There are those who consider Initiative 1000 part of a very slippery slope toward euthanasia. Carlson agrees.

He gives “real credit” to Derek Humphrey, founder of the Hemlock Society and author of such books as Final Exit: The Practicalities of Self-Deliverance and Assisted Suicide for the Dying and Let Me Die Before I Wake: How Dying People End Their Suffering, for candor on the topic.

Humphrey “basically debunked” those who don’t want to refer to such measures as suicide. According to Carlson, Humphrey believes that “euthanasia and physician-assisted suicide will inevitably prevail in our society because they make economic sense.”

Factor in the rising cost of health care, the increased length of human life, and a “collision” is coming, “when economics will prevail … somebody in government is going to start drawing up criteria that determines who gets the drugs that fight cancer, and who doesn’t.”

Just as the bishop discussed at great length in his Aug. 21 column, all people, and all families, are touched by end-of-life issues. Further, “We’ve all been touched by somebody we know who committed suicide,” Carlson said. “I can’t thin of anybody who, when they find out that a relative or friend has committed suicide, doesn’t feel like the person has broken faith with society, broken faith with them, who doesn’t feel a sense of loss and tragedy, doesn’t wonder what they could have done to help prevent it, regardless of the age.”

Carlson himself lost a business partner to suicide.

At age 14, he lost his father, another suicide.

“For generations, suicide has been defined as an irrational act,” said Carlson. “And yet, here we are, trying to say, ‘well, under some circumstances, it can be rational.’ It’s inconsistent. We spend money on suicide prevention hotlines. Firemen and police keep people from jumping from buildings and bridges. We’re going to quit doing that?”

Just as the backers of the initiative play to people’s fears, those fighting the measure emphasize a provident God and society’s responsibility to care for its members.
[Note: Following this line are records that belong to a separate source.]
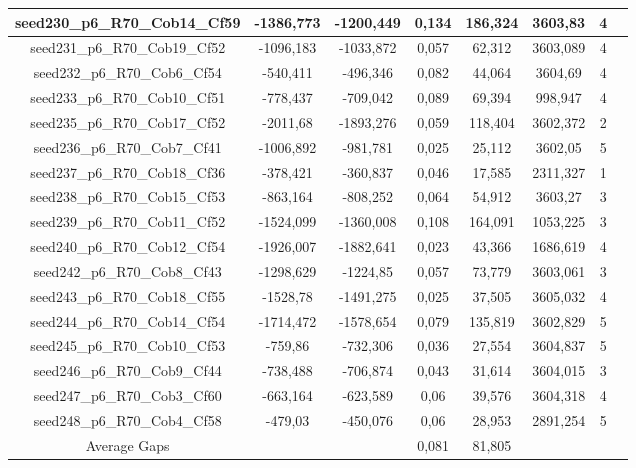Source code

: \documentclass[a4paper]{article}
\begin{document}
\begin{center}
\begin{longtable}{cccccccc}
\hline
seed230\_p6\_R70\_Cob14\_Cf59 & -1386,773 & -1200,449 & 0,134 & 186,324 & 3603,83 & 4\\
\hline
seed231\_p6\_R70\_Cob19\_Cf52 & -1096,183 & -1033,872 & 0,057 & 62,312 & 3603,089 & 4\\
\hline
seed232\_p6\_R70\_Cob6\_Cf54 & -540,411 & -496,346 & 0,082 & 44,064 & 3604,69 & 4\\
\hline
seed233\_p6\_R70\_Cob10\_Cf51 & -778,437 & -709,042 & 0,089 & 69,394 & 998,947 & 4\\
\hline
seed235\_p6\_R70\_Cob17\_Cf52 & -2011,68 & -1893,276 & 0,059 & 118,404 & 3602,372 & 2\\
\hline
seed236\_p6\_R70\_Cob7\_Cf41 & -1006,892 & -981,781 & 0,025 & 25,112 & 3602,05 & 5\\
\hline
seed237\_p6\_R70\_Cob18\_Cf36 & -378,421 & -360,837 & 0,046 & 17,585 & 2311,327 & 1\\
\hline
seed238\_p6\_R70\_Cob15\_Cf53 & -863,164 & -808,252 & 0,064 & 54,912 & 3603,27 & 3\\
\hline
seed239\_p6\_R70\_Cob11\_Cf52 & -1524,099 & -1360,008 & 0,108 & 164,091 & 1053,225 & 3\\
\hline
seed240\_p6\_R70\_Cob12\_Cf54 & -1926,007 & -1882,641 & 0,023 & 43,366 & 1686,619 & 4\\
\hline
seed242\_p6\_R70\_Cob8\_Cf43 & -1298,629 & -1224,85 & 0,057 & 73,779 & 3603,061 & 3\\
\hline
seed243\_p6\_R70\_Cob18\_Cf55 & -1528,78 & -1491,275 & 0,025 & 37,505 & 3605,032 & 4\\
\hline
seed244\_p6\_R70\_Cob14\_Cf54 & -1714,472 & -1578,654 & 0,079 & 135,819 & 3602,829 & 5\\
\hline
seed245\_p6\_R70\_Cob10\_Cf53 & -759,86 & -732,306 & 0,036 & 27,554 & 3604,837 & 5\\
\hline
seed246\_p6\_R70\_Cob9\_Cf44 & -738,488 & -706,874 & 0,043 & 31,614 & 3604,015 & 3\\
\hline
seed247\_p6\_R70\_Cob3\_Cf60 & -663,164 & -623,589 & 0,06 & 39,576 & 3604,318 & 4\\
\hline
seed248\_p6\_R70\_Cob4\_Cf58 & -479,03 & -450,076 & 0,06 & 28,953 & 2891,254 & 5\\
\hline
\hline
Average Gaps & & & 0,081 & 81,805 & & \\
\hline
\hline
\end{longtable}
\end{center}
\end{document}
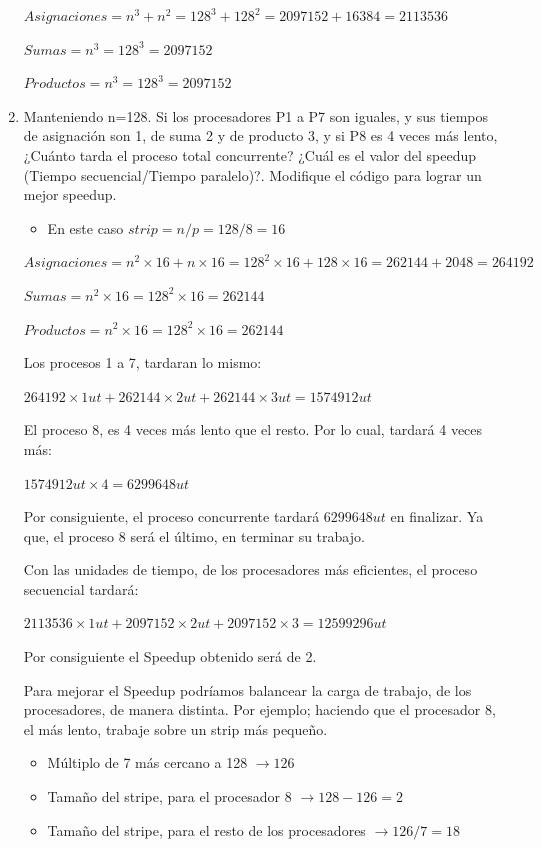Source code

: \documentclass[a4paper, 10pt]{article}
\newenvironment{QandA}{
    \begin{enumerate}\bfseries}
    {\end{enumerate}
}
\newenvironment{answered}{\par\normalfont}{}
\begin{document}
\begin{QandA}
\begin{enumerate}
\begin{answered}
$Asignaciones = n^3 + n^2 = 128^3 + 128^2 = 2097152 + 16384 = 2113536$

$Sumas = n^3 = 128^3 = 2097152$

$Productos = n^3 = 128^3 = 2097152$ 
\end{answered}
\item Manteniendo n=128. Si los procesadores P1 a P7 son iguales, y sus tiempos de asignación son 1, de suma 2 y de producto 3, y si
P8 es 4 veces más lento, ¿Cuánto tarda el proceso total concurrente? ¿Cuál es el valor del speedup (Tiempo
secuencial/Tiempo paralelo)?. Modifique el código para lograr un mejor speedup.
\begin{answered}
\begin{itemize}
    \item En este caso $strip = n/p = 128/8 = 16$
\end{itemize}

$Asignaciones = n^2 \times 16 + n \times 16 = 128^2 \times 16 + 128 \times 16 = 262144 + 2048 = 264192$

$Sumas = n^2 \times 16 = 128^2 \times 16 = 262144$

$Productos = n^2 \times 16 = 128^2 \times 16 = 262144$

Los procesos 1 a 7, tardaran lo mismo:

$264192 \times 1 ut + 262144 \times 2 ut + 262144 \times 3 ut = 1574912 ut$

El proceso 8, es 4 veces más lento que el resto. Por lo cual, tardará 4 veces más:

$1574912 ut \times 4 = 6299648 ut$

Por consiguiente, el proceso concurrente tardará $6299648 ut$ en finalizar. Ya que, el proceso 8 será el último, en terminar su trabajo.

Con las unidades de tiempo, de los procesadores más eficientes, el proceso secuencial tardará:

$2113536 \times 1 ut + 2097152 \times 2 ut + 2097152 \times 3 = 12599296 ut$

Por consiguiente el Speedup obtenido será de 2.

Para mejorar el Speedup podríamos balancear la carga de trabajo, de los procesadores, de manera distinta. Por ejemplo; haciendo que el procesador 8, el más lento, trabaje sobre un strip más pequeño.

\begin{itemize}
    \item Múltiplo de 7 más cercano a 128 $\rightarrow 126$
    \item Tamaño del stripe, para el procesador 8 $\rightarrow 128 - 126 = 2$
    \item Tamaño del stripe, para el resto de los procesadores $\rightarrow 126/7 = 18$
\end{itemize}


\end{answered}
\end{enumerate}
\end{QandA}
\end{document}

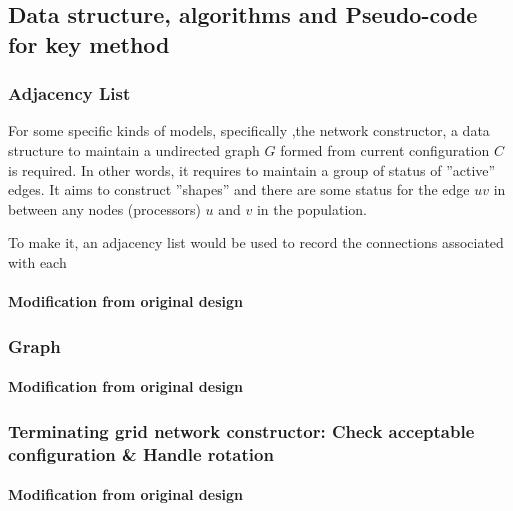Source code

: \subsection{Data structure, algorithms and Pseudo-code for key method}
\subsubsection{Adjacency List}
\par\noindent
For some specific kinds of models, specifically ,the network constructor, a data
structure to maintain a undirected graph $G$ formed from current configuration $C$ is required. In other words, it requires to maintain
a group of status of ”active” edges. It aims to construct ”shapes”
and there are some status for the edge $uv$ in between any nodes (processors) $u$
and $v$ in the population.

\par\noindent
To make it, an adjacency list would be used to record the connections associated
with each



\paragraph{Modification from original design}
\subsubsection{Graph}
\paragraph{Modification from original design}
\subsubsection{Terminating grid network constructor: Check acceptable configuration \& Handle rotation}  %
\paragraph{Modification from original design}
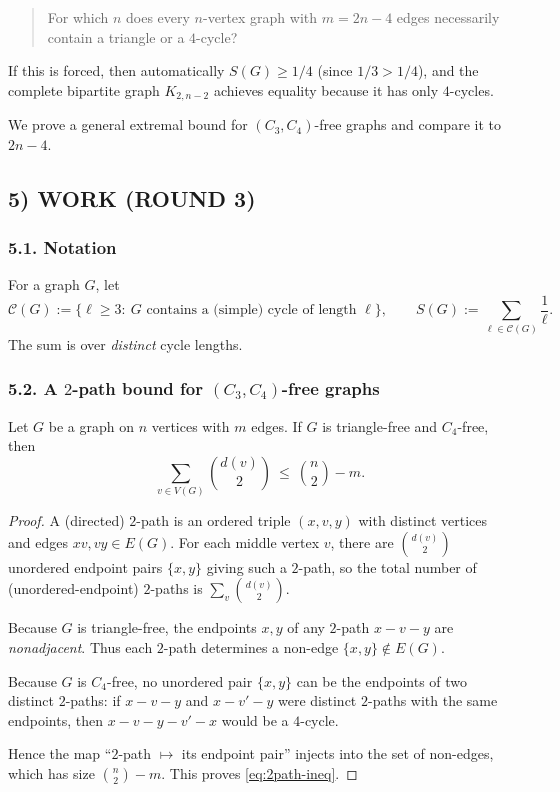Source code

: \begin{quote}
For which $n$ does every $n$-vertex graph with $m=2n-4$ edges necessarily contain a triangle or a $4$-cycle?
\end{quote}

If this is forced, then automatically $S(G)\ge 1/4$ (since $1/3>1/4$), and the complete bipartite graph
$K_{2,n-2}$ achieves equality because it has only $4$-cycles.

We prove a general extremal bound for $(C_3,C_4)$-free graphs and compare it to $2n-4$.

\subsection{5) WORK (ROUND 3)}

\subsubsection*{5.1. Notation}
For a graph $G$, let
\[\mathcal C(G):=\{\ell\ge 3:\ G\text{ contains a (simple) cycle of length }\ell\},\qquad
S(G):=\sum_{\ell\in\mathcal C(G)}\frac1\ell.\]
The sum is over \emph{distinct} cycle lengths.

\subsubsection*{5.2. A $2$-path bound for $(C_3,C_4)$-free graphs}

\begin{lemma}\label{lem:2paths}
Let $G$ be a graph on $n$ vertices with $m$ edges. If $G$ is triangle-free and $C_4$-free, then
\begin{equation}\label{eq:2path-ineq}
\sum_{v\in V(G)}\binom{d(v)}{2}\ \le\ \binom{n}{2}-m.
\end{equation}
\end{lemma}

\begin{proof}
A (directed) $2$-path is an ordered triple $(x,v,y)$ with distinct vertices and edges $xv,vy\in E(G)$.
For each middle vertex $v$, there are $\binom{d(v)}{2}$ unordered endpoint pairs $\{x,y\}$ giving such a $2$-path,
so the total number of (unordered-endpoint) $2$-paths is $\sum_v \binom{d(v)}{2}$.

Because $G$ is triangle-free, the endpoints $x,y$ of any $2$-path $x-v-y$ are \emph{nonadjacent}.
Thus each $2$-path determines a non-edge $\{x,y\}\notin E(G)$.

Because $G$ is $C_4$-free, no unordered pair $\{x,y\}$ can be the endpoints of two distinct $2$-paths:
if $x-v-y$ and $x-v'-y$ were distinct $2$-paths with the same endpoints, then
$x-v-y-v'-x$ would be a $4$-cycle.

Hence the map ``$2$-path $\mapsto$ its endpoint pair'' injects into the set of non-edges,
which has size $\binom{n}{2}-m$. This proves \eqref{eq:2path-ineq}.
\end{proof}


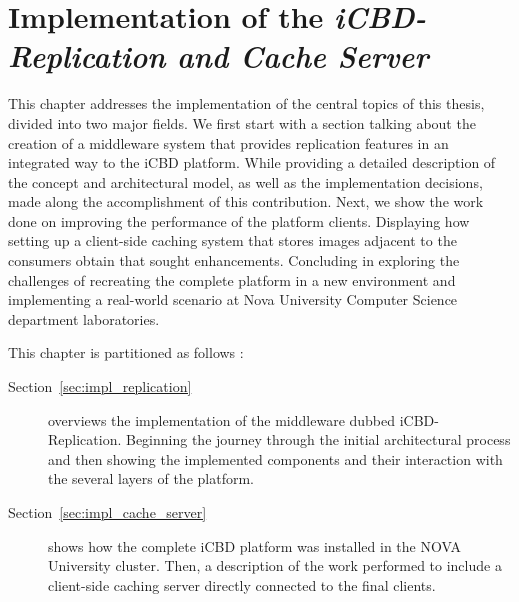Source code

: \chapter{Implementation of the \textit{iCBD-Replication and Cache Server}}
\label{cha:impl_replication_caching}

This chapter addresses the implementation of the central topics of this thesis, divided into two major fields.
We first start with a section talking about the creation of a middleware system that provides replication features in an integrated way to the iCBD platform. While providing a detailed description of the concept and architectural model, as well as the implementation decisions, made along the accomplishment of this contribution.
Next, we show the work done on improving the performance of the platform clients. Displaying how setting up a client-side caching system that stores images adjacent to the consumers obtain that sought enhancements. Concluding in exploring the challenges of recreating the complete platform in a new environment and implementing a real-world scenario at Nova University Computer Science department laboratories.


This chapter is partitioned as follows :

\begin{description}
    \item [Section~\ref{sec:impl_replication}] overviews the implementation of the middleware dubbed iCBD-Replication. Beginning the journey through the initial architectural process and then showing the implemented components and their interaction with the several layers of the platform.
    \item [Section~\ref{sec:impl_cache_server}] shows how the complete iCBD platform was installed in the NOVA University cluster. Then, a description of the work performed to include a client-side caching server directly connected to the final clients.
\end{description}
\newpage



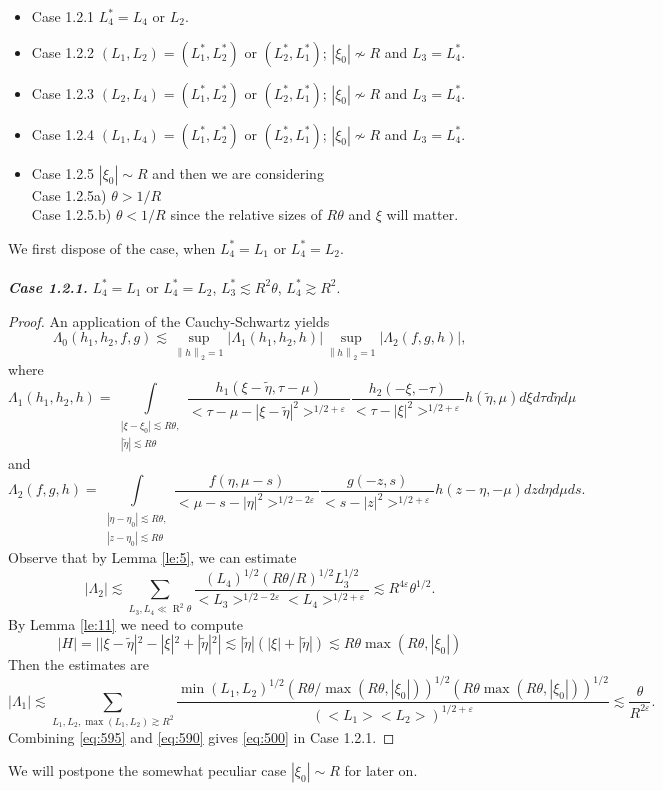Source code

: \documentclass[draft,11pt,leqno]{amsart}
\newcommand{\norm}[2]{{\left\| #1 \right\|}_{#2}}
\newcommand{\ve}{\varepsilon}
\newcommand{\La}{\Lambda}
\newcommand{\intl}{\int\limits}
\newcommand{\suml}{\sum\limits}
\newcommand{\supl}{\sup\limits}
\newcommand{\f}{\displaystyle\frac}
\newcommand{\R}{\operatorname{R}}
\newcommand{\lone}{{L_1^{*}}}
\newcommand{\ltwo}{{L_2^{*}}}
\newcommand{\lthree}{{L_3^{*}}}
\newcommand{\lfour}{{L_4^{*}}}
\begin{document}
\begin{itemize}
\item Case 1.2.1 $\lfour=L_4$ or $L_2$.
\item Case 1.2.2 $(L_1,L_2)=(\lone,\ltwo)$ or $(\ltwo,\lone)$; 
$|\xi_0|\nsim R$ and $L_3=\lfour$.
\item Case 1.2.3 $(L_2,L_4)=(\lone,\ltwo)$ or $(\ltwo,\lone)$; 
$|\xi_0|\nsim R$ and $L_3=\lfour$.
\item Case 1.2.4 $(L_1,L_4)=(\lone,\ltwo)$ or $(\ltwo,\lone)$; 
$|\xi_0|\nsim R$ and $L_3=\lfour$.
\item Case 1.2.5 $|\xi_0|\sim R$ and then we are considering \\
 Case 1.2.5a) $\theta>1/R$ \\ 
 Case 1.2.5.b) $\theta<1/R$ since the relative sizes of $R\theta$ and 
$\xi$ will matter.
\end{itemize}

We  first dispose of the case, when $\lfour=L_1$ or
$\lfour=L_2$.\\ \\ 
{\it\bf Case 1.2.1.} $\lfour=L_1$ or $\lfour=L_2$,
$\lthree\lesssim R^2\theta$, $\lfour\gtrsim R^2$.\\
\begin{proof}
An application of the
Cauchy-Schwartz yields $$ \La_0(h_1,h_2,f,g)\lesssim
\supl_{\norm{h}{2}=1}|\La_1(h_1,h_2,h)|\supl_{\norm{h}{2}=1}|\La_2(f,g,h)|,
$$ where 
$$
\La_1(h_1,h_2,h)= \intl_{\begin{array}{l}
|\xi-\xi_0|\lesssim  R\theta, \\
|\tilde{\eta}|\lesssim R\theta
\end{array}}
\f{h_1(\xi-\tilde{\eta},\tau-\mu)}{<\tau-\mu-|\xi-\tilde{\eta}|^2>^
{1/2+\ve}} \f{h_2(-\xi,-\tau)}{<\tau-|\xi|^2>^{1/2+\ve}} h(\tilde{\eta},\mu)d\xi d\tau d\tilde{\eta}d\mu
$$
and
$$
\La_2(f,g,h)=\intl_{\begin{array}{l}
|\eta-\eta_0|\lesssim  R\theta, \\
|z-\eta_0|\lesssim R\theta
\end{array}} \f{f(\eta,\mu-s)}{<\mu-s-|\eta|^2>^{1/2-2\ve}}
\f{g(-z,s)}{<s-|z|^2>^{1/2+\ve}} h(z-\eta,-\mu)dzd\eta d\mu ds. $$
Observe that by Lemma \ref{le:5}, we can estimate
\begin{equation}
\label{eq:595} |\La_2|\lesssim \suml_{L_3, L_4 \ll \R^2\theta}
\f{(L_4)^{1/2}(R\theta/R)^{1/2}L_3^{1/2}}{<L_3>^{1/2-2\ve}<L_4>^{1/2+\ve}}
\lesssim R^{4\ve}\theta^{1/2}.
\end{equation}
By Lemma \ref{le:11}  we need to compute
$$
|H|=||\xi-\tilde{\eta}|^2-|\xi|^2+|\tilde{\eta}|^2|\lesssim
|\tilde{\eta}|(|\xi|+|\tilde{\eta}|)\lesssim R\theta \max(R\theta,|\xi_0|)
$$
Then the estimates are
\begin{equation} \label{eq:590} |\La_1|\lesssim
\suml_{L_1,L_2,\max(L_1,L_2)\gtrsim R^2}\f{\min(L_1,L_2)^{1/2}
(R\theta/\max(R\theta,|\xi_0|))^{1/2}(R\theta\max(R\theta,|\xi_0|))^{1/2}}
{(<L_1><L_2>)^{1/2+\ve}}\lesssim \f{\theta}{R^{2\ve}}.
\end{equation}
Combining \eqref{eq:595} and \eqref{eq:590} gives \eqref{eq:500}
in Case 1.2.1.
\end{proof}
We will postpone the somewhat 
peculiar case $|\xi_0|\sim R$ for later on.
\end{document}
“I think it really is fair to say that if you believe in God, you trust God,” Carlson said. “And you trust completely, from beginning to end. You know that you had no say in how or where or when you were born. God can call you home any time, and you don’t really have a ‘right’ to say when that happens.

“It’s not an issue of pain anymore,” he said. “Even the most outspoken proponents of assisted suicide will concede that it’s not an issue of pain anymore. Palliative care is such that pain is not a valid argument. It’s an issue of power.

“It’s our natural inclination to fight for every breath. Furthermore, for me, there’s a thin line between hope and hopelessness.

“Why would we encourage people to give up?”